Which brings us — briefly — to subplots. The Huck/Quinn/Charlie love triangle only got weirder this week; when Jake sends Quinn to find out what Huck, he tells her that he wants her out of B-613. And then they kiss. And then Quinn shoves him. And then Charlie moves in with Quinn to keep an eye on her. One of these characters will be dead by the end of the season, I’m fairly sure. If it were up to me, I’d kill them all off. Yesterday.
We’ll end with Maya and Adnan and the terrorists, a story that finally heated up this week.
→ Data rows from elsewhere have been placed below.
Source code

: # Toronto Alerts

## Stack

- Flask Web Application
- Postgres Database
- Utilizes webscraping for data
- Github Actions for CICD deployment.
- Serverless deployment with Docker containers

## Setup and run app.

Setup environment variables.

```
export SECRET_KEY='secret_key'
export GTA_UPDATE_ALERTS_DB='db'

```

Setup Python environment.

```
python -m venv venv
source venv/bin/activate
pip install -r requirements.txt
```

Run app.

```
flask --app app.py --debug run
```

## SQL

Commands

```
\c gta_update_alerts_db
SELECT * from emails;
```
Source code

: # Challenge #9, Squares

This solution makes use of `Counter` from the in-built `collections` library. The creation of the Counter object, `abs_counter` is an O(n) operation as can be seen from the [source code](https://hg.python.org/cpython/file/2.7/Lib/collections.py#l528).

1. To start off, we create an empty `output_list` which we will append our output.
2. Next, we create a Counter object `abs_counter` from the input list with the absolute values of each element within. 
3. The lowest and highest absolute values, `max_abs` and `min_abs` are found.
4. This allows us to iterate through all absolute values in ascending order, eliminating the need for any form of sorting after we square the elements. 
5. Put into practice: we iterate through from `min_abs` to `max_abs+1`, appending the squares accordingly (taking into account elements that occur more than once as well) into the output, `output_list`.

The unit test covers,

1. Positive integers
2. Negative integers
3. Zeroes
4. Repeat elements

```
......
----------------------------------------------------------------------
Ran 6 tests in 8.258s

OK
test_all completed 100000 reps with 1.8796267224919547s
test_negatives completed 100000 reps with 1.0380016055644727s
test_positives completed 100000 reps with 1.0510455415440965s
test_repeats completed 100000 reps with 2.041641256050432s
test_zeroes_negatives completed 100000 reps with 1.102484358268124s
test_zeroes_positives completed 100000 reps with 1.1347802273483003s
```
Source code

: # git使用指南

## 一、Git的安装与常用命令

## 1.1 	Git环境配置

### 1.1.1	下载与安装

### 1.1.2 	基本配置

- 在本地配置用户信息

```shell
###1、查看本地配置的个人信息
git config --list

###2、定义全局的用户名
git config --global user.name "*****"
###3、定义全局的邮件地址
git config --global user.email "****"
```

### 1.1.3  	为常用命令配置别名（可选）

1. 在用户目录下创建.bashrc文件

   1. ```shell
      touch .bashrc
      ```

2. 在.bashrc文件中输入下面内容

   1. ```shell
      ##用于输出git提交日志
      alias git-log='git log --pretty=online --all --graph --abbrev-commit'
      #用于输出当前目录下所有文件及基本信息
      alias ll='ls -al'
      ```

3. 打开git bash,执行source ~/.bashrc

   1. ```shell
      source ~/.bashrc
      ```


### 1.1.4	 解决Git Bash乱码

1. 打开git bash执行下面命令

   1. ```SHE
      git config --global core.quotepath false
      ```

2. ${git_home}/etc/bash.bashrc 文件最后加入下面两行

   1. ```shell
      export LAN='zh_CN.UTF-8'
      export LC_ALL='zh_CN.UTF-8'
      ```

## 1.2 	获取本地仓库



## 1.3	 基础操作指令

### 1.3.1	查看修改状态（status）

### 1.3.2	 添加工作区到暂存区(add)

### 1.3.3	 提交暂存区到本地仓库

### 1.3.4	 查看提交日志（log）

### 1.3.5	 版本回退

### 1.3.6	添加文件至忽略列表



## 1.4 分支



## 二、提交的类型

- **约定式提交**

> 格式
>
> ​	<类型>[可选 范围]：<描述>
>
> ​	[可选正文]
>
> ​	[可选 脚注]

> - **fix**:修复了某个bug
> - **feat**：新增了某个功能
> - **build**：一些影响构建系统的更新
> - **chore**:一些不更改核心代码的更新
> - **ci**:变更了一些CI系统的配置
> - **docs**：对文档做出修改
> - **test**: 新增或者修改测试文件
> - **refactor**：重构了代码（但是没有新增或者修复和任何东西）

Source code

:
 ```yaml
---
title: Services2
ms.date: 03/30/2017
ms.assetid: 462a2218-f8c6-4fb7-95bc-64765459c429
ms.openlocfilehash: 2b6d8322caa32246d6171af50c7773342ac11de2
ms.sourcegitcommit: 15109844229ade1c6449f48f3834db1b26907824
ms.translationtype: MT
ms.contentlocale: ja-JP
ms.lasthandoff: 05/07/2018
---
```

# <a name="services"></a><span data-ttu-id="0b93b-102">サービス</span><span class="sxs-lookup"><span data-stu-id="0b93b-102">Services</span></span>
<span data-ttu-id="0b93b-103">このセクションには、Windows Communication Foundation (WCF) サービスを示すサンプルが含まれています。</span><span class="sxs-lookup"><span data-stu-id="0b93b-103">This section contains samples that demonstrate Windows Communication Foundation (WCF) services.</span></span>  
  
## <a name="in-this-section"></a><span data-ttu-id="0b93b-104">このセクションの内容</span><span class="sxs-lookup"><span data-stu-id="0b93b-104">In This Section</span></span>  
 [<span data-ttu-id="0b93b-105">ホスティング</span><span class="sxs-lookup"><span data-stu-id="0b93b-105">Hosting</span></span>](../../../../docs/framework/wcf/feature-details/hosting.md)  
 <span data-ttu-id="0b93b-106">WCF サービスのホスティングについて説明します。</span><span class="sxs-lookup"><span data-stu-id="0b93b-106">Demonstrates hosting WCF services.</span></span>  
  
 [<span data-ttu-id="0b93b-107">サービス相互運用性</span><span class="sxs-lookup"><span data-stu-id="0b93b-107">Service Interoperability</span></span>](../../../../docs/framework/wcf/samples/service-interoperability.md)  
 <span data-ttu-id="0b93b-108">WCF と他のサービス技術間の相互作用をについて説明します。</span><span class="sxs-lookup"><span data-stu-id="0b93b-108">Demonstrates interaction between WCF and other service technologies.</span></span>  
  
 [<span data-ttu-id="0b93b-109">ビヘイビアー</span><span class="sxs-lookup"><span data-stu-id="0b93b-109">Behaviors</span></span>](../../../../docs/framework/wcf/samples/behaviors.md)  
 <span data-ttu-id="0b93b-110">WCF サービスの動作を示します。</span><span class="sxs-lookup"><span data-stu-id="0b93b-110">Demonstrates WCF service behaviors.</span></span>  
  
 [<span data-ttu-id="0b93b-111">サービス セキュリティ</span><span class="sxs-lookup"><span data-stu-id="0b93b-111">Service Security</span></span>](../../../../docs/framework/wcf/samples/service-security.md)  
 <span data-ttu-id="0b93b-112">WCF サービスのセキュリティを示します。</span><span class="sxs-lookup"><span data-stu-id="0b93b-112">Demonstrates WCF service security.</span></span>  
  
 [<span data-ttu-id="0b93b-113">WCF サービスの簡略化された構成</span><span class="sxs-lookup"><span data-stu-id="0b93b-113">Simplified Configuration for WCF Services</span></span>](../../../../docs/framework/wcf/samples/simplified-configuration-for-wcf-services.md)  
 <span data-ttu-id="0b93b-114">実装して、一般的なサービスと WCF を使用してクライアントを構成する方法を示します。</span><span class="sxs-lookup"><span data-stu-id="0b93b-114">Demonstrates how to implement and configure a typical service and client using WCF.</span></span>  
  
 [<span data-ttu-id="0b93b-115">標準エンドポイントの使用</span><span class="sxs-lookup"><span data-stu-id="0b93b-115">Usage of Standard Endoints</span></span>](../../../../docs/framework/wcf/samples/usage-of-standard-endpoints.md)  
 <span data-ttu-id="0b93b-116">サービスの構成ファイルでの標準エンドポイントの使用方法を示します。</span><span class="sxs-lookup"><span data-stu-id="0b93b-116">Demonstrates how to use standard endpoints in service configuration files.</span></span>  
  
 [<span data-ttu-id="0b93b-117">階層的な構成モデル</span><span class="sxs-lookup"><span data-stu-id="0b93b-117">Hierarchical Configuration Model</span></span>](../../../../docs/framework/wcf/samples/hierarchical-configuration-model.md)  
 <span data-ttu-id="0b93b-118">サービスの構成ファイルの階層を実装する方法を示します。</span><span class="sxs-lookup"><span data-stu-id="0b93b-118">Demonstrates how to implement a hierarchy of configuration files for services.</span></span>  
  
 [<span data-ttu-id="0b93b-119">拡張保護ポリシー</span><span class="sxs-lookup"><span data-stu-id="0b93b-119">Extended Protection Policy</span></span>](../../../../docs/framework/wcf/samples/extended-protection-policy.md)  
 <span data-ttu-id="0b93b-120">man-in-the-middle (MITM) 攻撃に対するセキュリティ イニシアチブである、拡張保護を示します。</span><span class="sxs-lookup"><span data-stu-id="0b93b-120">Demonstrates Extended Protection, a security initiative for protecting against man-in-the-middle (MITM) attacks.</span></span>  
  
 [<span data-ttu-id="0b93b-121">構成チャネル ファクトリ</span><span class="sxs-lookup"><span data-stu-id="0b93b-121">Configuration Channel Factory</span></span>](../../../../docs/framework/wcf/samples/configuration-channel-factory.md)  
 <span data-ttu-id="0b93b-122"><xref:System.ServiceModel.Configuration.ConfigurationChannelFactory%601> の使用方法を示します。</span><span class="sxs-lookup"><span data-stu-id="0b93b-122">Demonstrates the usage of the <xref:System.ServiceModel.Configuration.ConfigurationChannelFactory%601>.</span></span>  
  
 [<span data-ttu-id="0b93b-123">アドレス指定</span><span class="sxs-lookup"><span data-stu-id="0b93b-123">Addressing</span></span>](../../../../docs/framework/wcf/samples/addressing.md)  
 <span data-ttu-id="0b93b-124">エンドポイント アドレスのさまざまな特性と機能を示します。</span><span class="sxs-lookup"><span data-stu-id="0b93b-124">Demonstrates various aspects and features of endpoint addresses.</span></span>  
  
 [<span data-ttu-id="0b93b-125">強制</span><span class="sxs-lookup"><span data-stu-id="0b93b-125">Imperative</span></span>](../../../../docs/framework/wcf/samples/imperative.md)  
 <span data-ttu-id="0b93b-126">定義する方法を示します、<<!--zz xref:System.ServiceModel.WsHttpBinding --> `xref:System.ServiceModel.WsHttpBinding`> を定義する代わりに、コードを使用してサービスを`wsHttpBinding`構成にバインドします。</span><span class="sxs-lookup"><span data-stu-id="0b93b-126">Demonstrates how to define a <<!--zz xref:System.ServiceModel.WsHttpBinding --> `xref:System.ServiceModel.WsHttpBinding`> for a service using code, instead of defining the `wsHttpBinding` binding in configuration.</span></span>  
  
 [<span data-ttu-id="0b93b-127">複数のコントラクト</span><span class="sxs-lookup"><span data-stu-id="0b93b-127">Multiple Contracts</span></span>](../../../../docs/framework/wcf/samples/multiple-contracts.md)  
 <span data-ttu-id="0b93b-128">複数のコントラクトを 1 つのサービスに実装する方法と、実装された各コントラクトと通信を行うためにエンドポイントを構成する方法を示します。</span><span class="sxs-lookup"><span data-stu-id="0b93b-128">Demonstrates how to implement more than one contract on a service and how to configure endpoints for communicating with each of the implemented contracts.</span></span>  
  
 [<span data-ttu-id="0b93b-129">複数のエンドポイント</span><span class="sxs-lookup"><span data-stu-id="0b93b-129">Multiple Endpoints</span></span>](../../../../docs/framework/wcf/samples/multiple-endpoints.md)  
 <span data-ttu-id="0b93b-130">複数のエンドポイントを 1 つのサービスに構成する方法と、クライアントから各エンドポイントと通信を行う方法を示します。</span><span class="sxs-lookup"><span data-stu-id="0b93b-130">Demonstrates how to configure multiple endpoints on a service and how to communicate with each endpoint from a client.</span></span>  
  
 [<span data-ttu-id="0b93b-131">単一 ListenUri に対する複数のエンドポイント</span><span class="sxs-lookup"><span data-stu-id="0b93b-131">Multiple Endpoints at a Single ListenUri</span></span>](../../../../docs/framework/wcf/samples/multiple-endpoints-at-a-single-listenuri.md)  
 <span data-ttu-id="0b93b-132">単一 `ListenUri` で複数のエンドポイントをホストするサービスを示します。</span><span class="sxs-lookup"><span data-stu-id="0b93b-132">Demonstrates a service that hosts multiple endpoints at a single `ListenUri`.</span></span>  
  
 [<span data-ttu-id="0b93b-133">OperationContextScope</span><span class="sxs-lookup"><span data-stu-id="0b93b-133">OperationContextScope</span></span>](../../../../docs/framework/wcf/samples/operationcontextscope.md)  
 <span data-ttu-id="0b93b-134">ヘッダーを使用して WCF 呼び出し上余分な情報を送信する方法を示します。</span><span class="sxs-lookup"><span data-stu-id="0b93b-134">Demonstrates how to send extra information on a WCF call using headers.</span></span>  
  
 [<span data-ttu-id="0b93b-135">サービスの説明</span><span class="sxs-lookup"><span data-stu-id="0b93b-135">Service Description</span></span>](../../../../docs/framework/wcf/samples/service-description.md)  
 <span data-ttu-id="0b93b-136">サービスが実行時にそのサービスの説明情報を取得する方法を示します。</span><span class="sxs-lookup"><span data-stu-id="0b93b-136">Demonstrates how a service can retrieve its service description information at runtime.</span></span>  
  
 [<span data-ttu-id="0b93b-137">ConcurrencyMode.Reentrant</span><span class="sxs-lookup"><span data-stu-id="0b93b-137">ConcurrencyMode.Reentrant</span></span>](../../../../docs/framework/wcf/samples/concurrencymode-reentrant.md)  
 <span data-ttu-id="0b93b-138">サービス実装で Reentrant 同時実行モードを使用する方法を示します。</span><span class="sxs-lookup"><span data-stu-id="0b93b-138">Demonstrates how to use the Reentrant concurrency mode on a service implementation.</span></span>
The political implications of all this are too sketchy and confusing to spend much time thinking about, but at least it’s doing some interesting things to shake up characters from every corner of the show. Adnan, once again, uses her sexual power over Harrison to fake out the Gladiators and copy Liv’s hard drive for Maya. The White House and B-613, meanwhile, are in conflict over who has dibs on the captured terrorist, and that turns into one more dick-measuring contest between Jake (who’s getting more frightening by the day) and Fitz. It provides an entirely gratuitous torture-porn moment for Quinn and Charlie, who are having an adorable domestic squabble as take a drill to Dmitri. And this week’s cliffhanger ending, in which we see that Jake has eyes on Adnan and Maya, ensures that this storyline will really come to the fore in the final three episodes of the season. “Let’s see how this plays out,” Jake says — and, of course, we will.